What is Crisp-DM Methodology?
In this post we’ll take a look at what CRISP-DM methodology is and why it’s very useful in data management projects.
Firstly, CRISP-DM stands for Cross-Industry Standard Process for Data Mining. It is a popular decision sequence used by data scientists.
A consortium of organisations developed CRISP-DM. It consisted of data science vendors, end users, consultants and researchers. It is popular because it provides a sensible framework for data science projects. The framework is iterative too, so you can step forward and back between phases.
CRISP-DM as a methodology
As a way of working it includes descriptions of the project phases. It also covers the tasks for each phase. And then an explanation of the relationship between the tasks. Data scientists might use other methods, but the iterations of CRISP-DM works.
The steps are easy to identify and project briefings work well too. Everyone will know what stage the project is at.
CRISP-DM as a process model
The model has six phases:
- Business understanding
- Data understanding
- Data preparation
Business & data understanding
The first two stages are where data scientists try to define the goals of the project.
They’ll do this assessing the business needs and the data available to the business.
The iterative process starts early. That’s because data scientists will switch between the business and the data available.
This phase is where your business question is set and a deep dive into the data you have available begins.
That will identify if the data needed to answer the business question is available. And if not, will it be possible to extract the required data?
The next phase is data preparation. The purpose here is to make sure there is a data set available for analysis.

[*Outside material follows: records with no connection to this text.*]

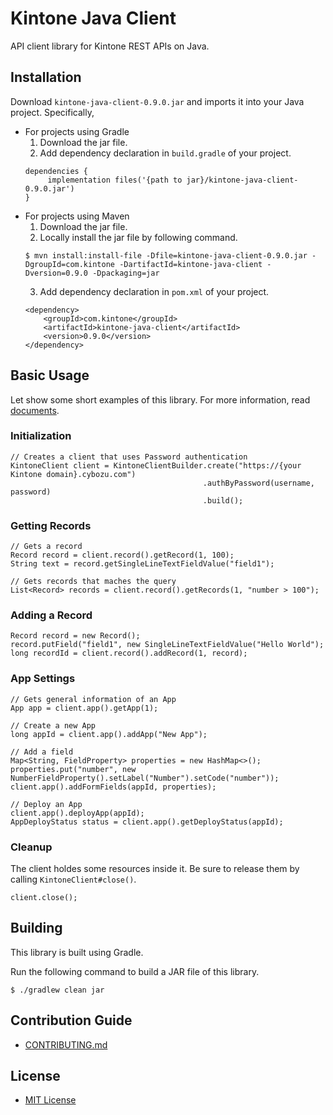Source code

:# Kintone Java Client

API client library for Kintone REST APIs on Java.

## Installation

Download `kintone-java-client-0.9.0.jar` and imports it into your Java project.
Specifically,

- For projects using Gradle
    1. Download the jar file.
    2. Add dependency declaration in `build.gradle` of your project.
    ```
    dependencies {
         implementation files('{path to jar}/kintone-java-client-0.9.0.jar')
    }
    ```
- For projects using Maven
    1. Download the jar file.
    2. Locally install the jar file by following command.
    ```
    $ mvn install:install-file -Dfile=kintone-java-client-0.9.0.jar -DgroupId=com.kintone -DartifactId=kintone-java-client -Dversion=0.9.0 -Dpackaging=jar
    ```
    3. Add dependency declaration in `pom.xml` of your project.
    ```
    <dependency>
        <groupId>com.kintone</groupId>
        <artifactId>kintone-java-client</artifactId>
        <version>0.9.0</version>
    </dependency>
    ```

## Basic Usage

Let show some short examples of this library.
For more information, read [documents](https://kintone.github.io/kintone-java-client/).

### Initialization

```
// Creates a client that uses Password authentication
KintoneClient client = KintoneClientBuilder.create("https://{your Kintone domain}.cybozu.com")
                                           .authByPassword(username, password)
                                           .build();
```

### Getting Records

```
// Gets a record
Record record = client.record().getRecord(1, 100);
String text = record.getSingleLineTextFieldValue("field1");

// Gets records that maches the query
List<Record> records = client.record().getRecords(1, "number > 100");
```

### Adding a Record

```
Record record = new Record();
record.putField("field1", new SingleLineTextFieldValue("Hello World");
long recordId = client.record().addRecord(1, record);
```

### App Settings

```
// Gets general information of an App
App app = client.app().getApp(1);

// Create a new App
long appId = client.app().addApp("New App");

// Add a field
Map<String, FieldProperty> properties = new HashMap<>();
properties.put("number", new NumberFieldProperty().setLabel("Number").setCode("number"));
client.app().addFormFields(appId, properties);

// Deploy an App
client.app().deployApp(appId);
AppDeployStatus status = client.app().getDeployStatus(appId);
```

### Cleanup

The client holdes some resources inside it.
Be sure to release them by calling `KintoneClient#close()`.

```
client.close();
```

## Building

This library is built using Gradle.

Run the following command to build a JAR file of this library.

```
$ ./gradlew clean jar
```

## Contribution Guide

- [CONTRIBUTING.md](CONTRIBUTING.md)

## License

- [MIT License](LICENSE)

It might be necessary to merge data from many sources. And the data may need cleaning to ensure that analysis will be successful.
This is the technical part. It’s where algorithms look for useful patterns in the data.
It is where machine learning (ML) joins in. Data scientists will use algorithms to train different models on the given data set.
Patterns that are useful get returned from the models. And these help to achieve the project goals.
Running the models again with new or updated data is also possible. That means decisions and predictive modelling is up to date.
Evaluation and deployment
These stages focus on how the model fits the business and its processes.
Tests run during the modelling stage focus on the accuracy of the models for the data set.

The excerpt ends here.